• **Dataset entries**
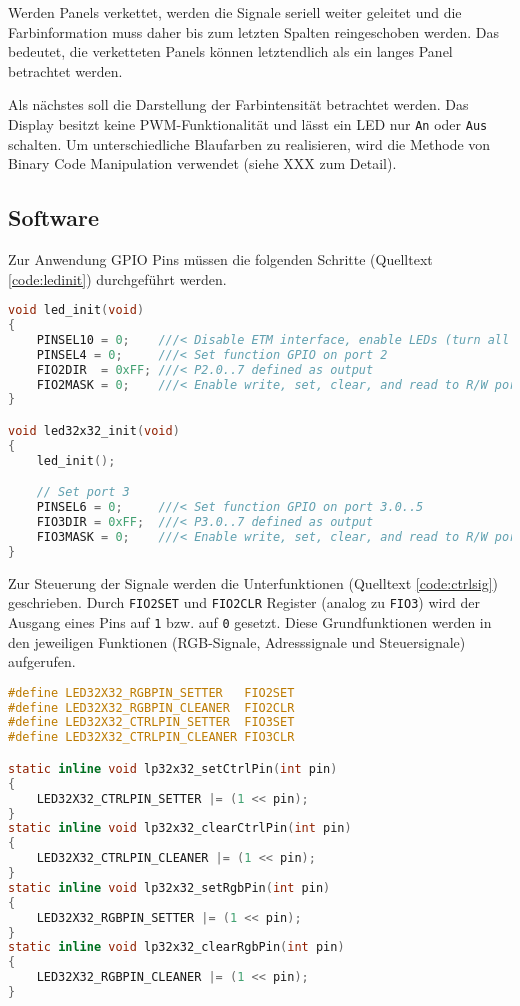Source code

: Werden Panels verkettet, werden die Signale seriell weiter geleitet und die Farbinformation muss daher bis zum letzten Spalten reingeschoben werden. Das bedeutet, die verketteten Panels können letztendlich als ein langes Panel betrachtet werden.

Als nächstes soll die Darstellung der Farbintensität betrachtet werden. Das Display besitzt keine PWM-Funktionalität und lässt ein LED nur \texttt{An} oder \texttt{Aus} schalten. Um unterschiedliche Blaufarben zu realisieren, wird die Methode von Binary Code Manipulation verwendet (siehe XXX zum Detail). 

\subsection{Software}
 Zur Anwendung GPIO Pins müssen die folgenden Schritte (Quelltext \ref{code:ledinit}) durchgeführt werden.
\begin{lstlisting}[language={c}, caption={Initialisierung von GPIO als Output}, label={code:ledinit}]
void led_init(void)
{
    PINSEL10 = 0;    ///< Disable ETM interface, enable LEDs (turn all LEDs on)
    PINSEL4 = 0;     ///< Set function GPIO on port 2
    FIO2DIR  = 0xFF; ///< P2.0..7 defined as output
    FIO2MASK = 0;    ///< Enable write, set, clear, and read to R/W port 2
}

void led32x32_init(void)
{
    led_init();

    // Set port 3
    PINSEL6 = 0;     ///< Set function GPIO on port 3.0..5
    FIO3DIR = 0xFF;  ///< P3.0..7 defined as output
    FIO3MASK = 0;    ///< Enable write, set, clear, and read to R/W port 3
}
\end{lstlisting}

Zur Steuerung der Signale werden die Unterfunktionen (Quelltext \ref{code:ctrlsig}) geschrieben. Durch \texttt{FIO2SET} und \texttt{FIO2CLR} Register (analog zu \texttt{FIO3}) wird der Ausgang eines Pins auf \texttt{1} bzw. auf \texttt{0} gesetzt. Diese Grundfunktionen werden in den jeweiligen Funktionen (RGB-Signale, Adresssignale und Steuersignale) aufgerufen.

\begin{lstlisting}[language={c}, caption={Funktionen zur Steuerung der Signale.}, label={code:ctrlsig}]
#define LED32X32_RGBPIN_SETTER   FIO2SET
#define LED32X32_RGBPIN_CLEANER  FIO2CLR
#define LED32X32_CTRLPIN_SETTER  FIO3SET
#define LED32X32_CTRLPIN_CLEANER FIO3CLR

static inline void lp32x32_setCtrlPin(int pin)
{
    LED32X32_CTRLPIN_SETTER |= (1 << pin);
}
static inline void lp32x32_clearCtrlPin(int pin)
{
    LED32X32_CTRLPIN_CLEANER |= (1 << pin);
}
static inline void lp32x32_setRgbPin(int pin)
{
    LED32X32_RGBPIN_SETTER |= (1 << pin);
}
static inline void lp32x32_clearRgbPin(int pin)
{
    LED32X32_RGBPIN_CLEANER |= (1 << pin);
}
\end{lstlisting}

• **Assigned task**
In the entries above, some lines hold the string "label". Copy each of them.

• **Written solution**
\begin{lstlisting}[language={c}, caption={Initialisierung von GPIO als Output}, label={code:ledinit}]
\begin{lstlisting}[language={c}, caption={Funktionen zur Steuerung der Signale.}, label={code:ctrlsig}]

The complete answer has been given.